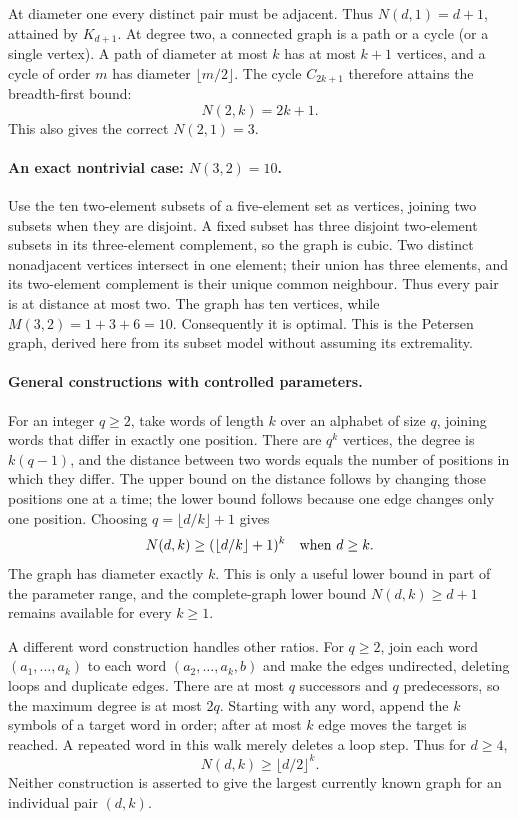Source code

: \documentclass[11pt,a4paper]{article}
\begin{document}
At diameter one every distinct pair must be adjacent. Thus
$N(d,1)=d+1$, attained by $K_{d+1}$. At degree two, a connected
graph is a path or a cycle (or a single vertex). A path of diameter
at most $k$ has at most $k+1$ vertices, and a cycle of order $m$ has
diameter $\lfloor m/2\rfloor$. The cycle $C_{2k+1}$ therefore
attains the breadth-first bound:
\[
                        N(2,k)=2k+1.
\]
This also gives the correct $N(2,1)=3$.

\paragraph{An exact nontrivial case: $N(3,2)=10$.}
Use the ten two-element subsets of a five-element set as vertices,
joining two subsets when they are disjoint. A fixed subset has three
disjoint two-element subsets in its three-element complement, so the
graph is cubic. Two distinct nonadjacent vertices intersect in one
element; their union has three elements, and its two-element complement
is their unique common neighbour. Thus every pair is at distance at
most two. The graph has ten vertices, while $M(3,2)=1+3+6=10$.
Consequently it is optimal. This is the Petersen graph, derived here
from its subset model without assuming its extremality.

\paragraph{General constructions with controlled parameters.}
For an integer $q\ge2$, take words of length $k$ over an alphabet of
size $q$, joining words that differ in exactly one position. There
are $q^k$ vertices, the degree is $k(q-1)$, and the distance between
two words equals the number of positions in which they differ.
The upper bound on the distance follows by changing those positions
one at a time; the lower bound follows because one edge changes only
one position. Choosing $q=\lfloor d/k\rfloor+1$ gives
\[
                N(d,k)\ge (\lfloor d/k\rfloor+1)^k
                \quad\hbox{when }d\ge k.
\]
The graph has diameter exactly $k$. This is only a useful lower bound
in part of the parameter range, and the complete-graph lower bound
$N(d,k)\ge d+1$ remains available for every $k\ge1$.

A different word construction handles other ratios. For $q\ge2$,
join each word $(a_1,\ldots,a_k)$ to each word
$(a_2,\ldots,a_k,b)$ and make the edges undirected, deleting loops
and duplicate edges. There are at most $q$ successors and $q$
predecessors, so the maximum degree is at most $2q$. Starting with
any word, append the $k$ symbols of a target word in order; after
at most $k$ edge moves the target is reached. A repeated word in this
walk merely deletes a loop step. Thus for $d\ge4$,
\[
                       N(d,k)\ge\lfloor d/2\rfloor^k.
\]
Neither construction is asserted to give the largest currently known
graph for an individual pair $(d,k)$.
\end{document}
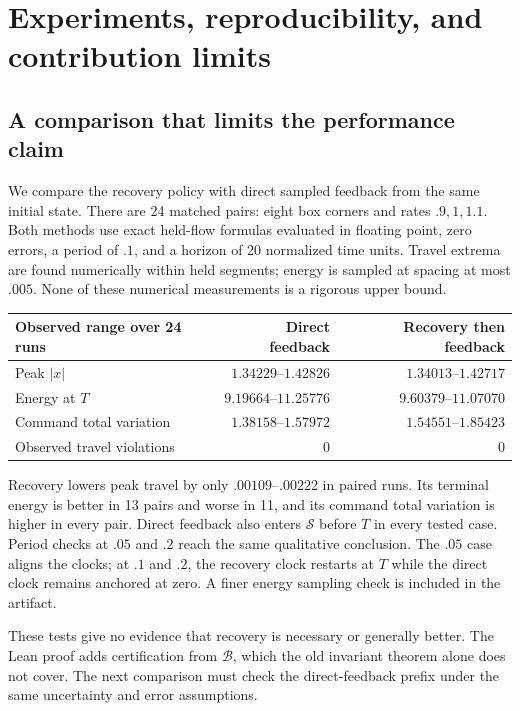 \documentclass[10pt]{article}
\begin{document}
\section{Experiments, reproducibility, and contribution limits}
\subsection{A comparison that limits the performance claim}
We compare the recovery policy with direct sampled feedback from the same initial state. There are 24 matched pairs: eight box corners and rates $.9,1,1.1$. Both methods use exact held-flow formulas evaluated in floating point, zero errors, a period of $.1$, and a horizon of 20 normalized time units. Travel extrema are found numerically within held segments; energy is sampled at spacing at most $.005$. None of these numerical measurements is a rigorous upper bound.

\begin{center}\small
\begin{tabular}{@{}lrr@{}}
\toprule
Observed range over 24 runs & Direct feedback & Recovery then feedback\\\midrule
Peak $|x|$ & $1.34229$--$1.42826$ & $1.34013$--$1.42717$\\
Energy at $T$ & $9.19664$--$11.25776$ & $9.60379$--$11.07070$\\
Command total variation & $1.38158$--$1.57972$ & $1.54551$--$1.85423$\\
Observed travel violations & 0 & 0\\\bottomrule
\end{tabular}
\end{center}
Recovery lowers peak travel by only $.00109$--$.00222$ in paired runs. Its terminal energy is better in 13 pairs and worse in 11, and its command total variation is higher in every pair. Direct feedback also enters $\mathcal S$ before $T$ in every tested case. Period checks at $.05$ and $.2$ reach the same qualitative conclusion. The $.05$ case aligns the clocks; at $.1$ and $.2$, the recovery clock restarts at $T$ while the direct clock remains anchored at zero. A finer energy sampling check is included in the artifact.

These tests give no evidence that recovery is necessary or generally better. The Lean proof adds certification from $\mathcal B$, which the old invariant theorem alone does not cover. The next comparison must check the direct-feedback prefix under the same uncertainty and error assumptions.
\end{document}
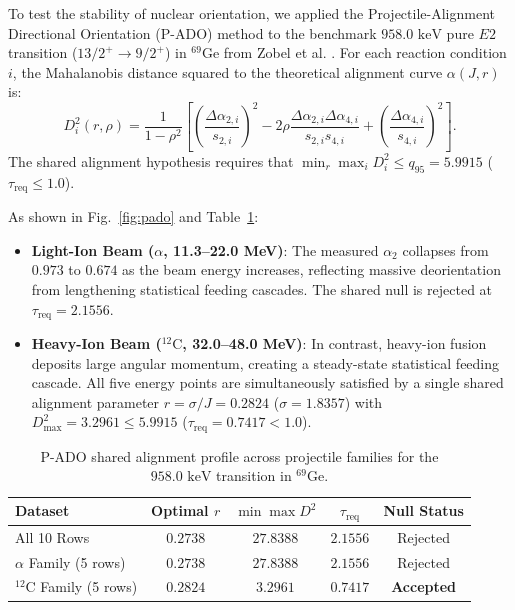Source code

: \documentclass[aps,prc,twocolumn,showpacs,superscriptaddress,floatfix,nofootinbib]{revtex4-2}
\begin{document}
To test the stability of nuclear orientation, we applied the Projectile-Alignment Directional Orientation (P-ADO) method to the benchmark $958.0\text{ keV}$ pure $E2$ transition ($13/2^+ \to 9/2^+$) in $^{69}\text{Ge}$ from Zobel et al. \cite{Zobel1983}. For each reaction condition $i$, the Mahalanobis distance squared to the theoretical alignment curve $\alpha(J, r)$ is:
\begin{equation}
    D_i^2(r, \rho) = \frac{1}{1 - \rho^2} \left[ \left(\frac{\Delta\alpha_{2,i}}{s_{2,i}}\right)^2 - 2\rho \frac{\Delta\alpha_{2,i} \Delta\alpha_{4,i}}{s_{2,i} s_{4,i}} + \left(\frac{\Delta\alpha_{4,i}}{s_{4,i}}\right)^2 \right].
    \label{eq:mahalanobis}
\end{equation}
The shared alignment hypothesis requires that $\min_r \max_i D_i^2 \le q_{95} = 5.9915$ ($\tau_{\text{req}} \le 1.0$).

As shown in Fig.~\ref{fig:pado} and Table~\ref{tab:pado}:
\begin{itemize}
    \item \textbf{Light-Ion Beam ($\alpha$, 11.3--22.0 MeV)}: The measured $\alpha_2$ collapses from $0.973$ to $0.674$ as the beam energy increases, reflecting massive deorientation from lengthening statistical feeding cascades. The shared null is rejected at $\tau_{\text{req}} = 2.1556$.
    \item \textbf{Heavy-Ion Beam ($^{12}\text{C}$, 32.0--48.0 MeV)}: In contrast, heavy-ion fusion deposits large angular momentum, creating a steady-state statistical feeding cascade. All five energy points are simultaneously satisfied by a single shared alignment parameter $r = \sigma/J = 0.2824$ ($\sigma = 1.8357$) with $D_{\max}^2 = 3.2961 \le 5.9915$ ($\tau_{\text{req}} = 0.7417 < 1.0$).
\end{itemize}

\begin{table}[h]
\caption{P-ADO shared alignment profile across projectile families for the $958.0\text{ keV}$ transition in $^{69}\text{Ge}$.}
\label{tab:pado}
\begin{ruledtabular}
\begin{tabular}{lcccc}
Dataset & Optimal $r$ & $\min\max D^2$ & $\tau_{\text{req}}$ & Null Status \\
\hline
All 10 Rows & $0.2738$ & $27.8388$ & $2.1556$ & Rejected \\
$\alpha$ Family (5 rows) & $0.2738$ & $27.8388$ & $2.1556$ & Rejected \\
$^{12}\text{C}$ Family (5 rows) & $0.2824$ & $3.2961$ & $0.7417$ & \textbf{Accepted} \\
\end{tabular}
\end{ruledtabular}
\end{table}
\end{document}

★ ★ ★ ★

▶ PROMPT:
An exact copy of every record above is required, with all pictures omitted.

▶ EXERCISE RESULT:
Source code

: \documentclass[11pt,a4paper]{article}
\begin{document}
At diameter one every distinct pair must be adjacent. Thus
$N(d,1)=d+1$, attained by $K_{d+1}$. At degree two, a connected
graph is a path or a cycle (or a single vertex). A path of diameter
at most $k$ has at most $k+1$ vertices, and a cycle of order $m$ has
diameter $\lfloor m/2\rfloor$. The cycle $C_{2k+1}$ therefore
attains the breadth-first bound:
\[
                        N(2,k)=2k+1.
\]
This also gives the correct $N(2,1)=3$.

\paragraph{An exact nontrivial case: $N(3,2)=10$.}
Use the ten two-element subsets of a five-element set as vertices,
joining two subsets when they are disjoint. A fixed subset has three
disjoint two-element subsets in its three-element complement, so the
graph is cubic. Two distinct nonadjacent vertices intersect in one
element; their union has three elements, and its two-element complement
is their unique common neighbour. Thus every pair is at distance at
most two. The graph has ten vertices, while $M(3,2)=1+3+6=10$.
Consequently it is optimal. This is the Petersen graph, derived here
from its subset model without assuming its extremality.

\paragraph{General constructions with controlled parameters.}
For an integer $q\ge2$, take words of length $k$ over an alphabet of
size $q$, joining words that differ in exactly one position. There
are $q^k$ vertices, the degree is $k(q-1)$, and the distance between
two words equals the number of positions in which they differ.
The upper bound on the distance follows by changing those positions
one at a time; the lower bound follows because one edge changes only
one position. Choosing $q=\lfloor d/k\rfloor+1$ gives
\[
                N(d,k)\ge (\lfloor d/k\rfloor+1)^k
                \quad\hbox{when }d\ge k.
\]
The graph has diameter exactly $k$. This is only a useful lower bound
in part of the parameter range, and the complete-graph lower bound
$N(d,k)\ge d+1$ remains available for every $k\ge1$.

A different word construction handles other ratios. For $q\ge2$,
join each word $(a_1,\ldots,a_k)$ to each word
$(a_2,\ldots,a_k,b)$ and make the edges undirected, deleting loops
and duplicate edges. There are at most $q$ successors and $q$
predecessors, so the maximum degree is at most $2q$. Starting with
any word, append the $k$ symbols of a target word in order; after
at most $k$ edge moves the target is reached. A repeated word in this
walk merely deletes a loop step. Thus for $d\ge4$,
\[
                       N(d,k)\ge\lfloor d/2\rfloor^k.
\]
Neither construction is asserted to give the largest currently known
graph for an individual pair $(d,k)$.
\end{document}
 \documentclass[10pt]{article}
\begin{document}
\section{Experiments, reproducibility, and contribution limits}
\subsection{A comparison that limits the performance claim}
We compare the recovery policy with direct sampled feedback from the same initial state. There are 24 matched pairs: eight box corners and rates $.9,1,1.1$. Both methods use exact held-flow formulas evaluated in floating point, zero errors, a period of $.1$, and a horizon of 20 normalized time units. Travel extrema are found numerically within held segments; energy is sampled at spacing at most $.005$. None of these numerical measurements is a rigorous upper bound.

\begin{center}\small
\begin{tabular}{@{}lrr@{}}
\toprule
Observed range over 24 runs & Direct feedback & Recovery then feedback\\\midrule
Peak $|x|$ & $1.34229$--$1.42826$ & $1.34013$--$1.42717$\\
Energy at $T$ & $9.19664$--$11.25776$ & $9.60379$--$11.07070$\\
Command total variation & $1.38158$--$1.57972$ & $1.54551$--$1.85423$\\
Observed travel violations & 0 & 0\\\bottomrule
\end{tabular}
\end{center}
Recovery lowers peak travel by only $.00109$--$.00222$ in paired runs. Its terminal energy is better in 13 pairs and worse in 11, and its command total variation is higher in every pair. Direct feedback also enters $\mathcal S$ before $T$ in every tested case. Period checks at $.05$ and $.2$ reach the same qualitative conclusion. The $.05$ case aligns the clocks; at $.1$ and $.2$, the recovery clock restarts at $T$ while the direct clock remains anchored at zero. A finer energy sampling check is included in the artifact.

These tests give no evidence that recovery is necessary or generally better. The Lean proof adds certification from $\mathcal B$, which the old invariant theorem alone does not cover. The next comparison must check the direct-feedback prefix under the same uncertainty and error assumptions.
\end{document}
Source code

: \documentclass[aps,prc,twocolumn,showpacs,superscriptaddress,floatfix,nofootinbib]{revtex4-2}
\begin{document}
To test the stability of nuclear orientation, we applied the Projectile-Alignment Directional Orientation (P-ADO) method to the benchmark $958.0\text{ keV}$ pure $E2$ transition ($13/2^+ \to 9/2^+$) in $^{69}\text{Ge}$ from Zobel et al. \cite{Zobel1983}. For each reaction condition $i$, the Mahalanobis distance squared to the theoretical alignment curve $\alpha(J, r)$ is:
\begin{equation}
    D_i^2(r, \rho) = \frac{1}{1 - \rho^2} \left[ \left(\frac{\Delta\alpha_{2,i}}{s_{2,i}}\right)^2 - 2\rho \frac{\Delta\alpha_{2,i} \Delta\alpha_{4,i}}{s_{2,i} s_{4,i}} + \left(\frac{\Delta\alpha_{4,i}}{s_{4,i}}\right)^2 \right].
    \label{eq:mahalanobis}
\end{equation}
The shared alignment hypothesis requires that $\min_r \max_i D_i^2 \le q_{95} = 5.9915$ ($\tau_{\text{req}} \le 1.0$).

As shown in Fig.~\ref{fig:pado} and Table~\ref{tab:pado}:
\begin{itemize}
    \item \textbf{Light-Ion Beam ($\alpha$, 11.3--22.0 MeV)}: The measured $\alpha_2$ collapses from $0.973$ to $0.674$ as the beam energy increases, reflecting massive deorientation from lengthening statistical feeding cascades. The shared null is rejected at $\tau_{\text{req}} = 2.1556$.
    \item \textbf{Heavy-Ion Beam ($^{12}\text{C}$, 32.0--48.0 MeV)}: In contrast, heavy-ion fusion deposits large angular momentum, creating a steady-state statistical feeding cascade. All five energy points are simultaneously satisfied by a single shared alignment parameter $r = \sigma/J = 0.2824$ ($\sigma = 1.8357$) with $D_{\max}^2 = 3.2961 \le 5.9915$ ($\tau_{\text{req}} = 0.7417 < 1.0$).
\end{itemize}

\begin{table}[h]
\caption{P-ADO shared alignment profile across projectile families for the $958.0\text{ keV}$ transition in $^{69}\text{Ge}$.}
\label{tab:pado}
\begin{ruledtabular}
\begin{tabular}{lcccc}
Dataset & Optimal $r$ & $\min\max D^2$ & $\tau_{\text{req}}$ & Null Status \\
\hline
All 10 Rows & $0.2738$ & $27.8388$ & $2.1556$ & Rejected \\
$\alpha$ Family (5 rows) & $0.2738$ & $27.8388$ & $2.1556$ & Rejected \\
$^{12}\text{C}$ Family (5 rows) & $0.2824$ & $3.2961$ & $0.7417$ & \textbf{Accepted} \\
\end{tabular}
\end{ruledtabular}
\end{table}
\end{document}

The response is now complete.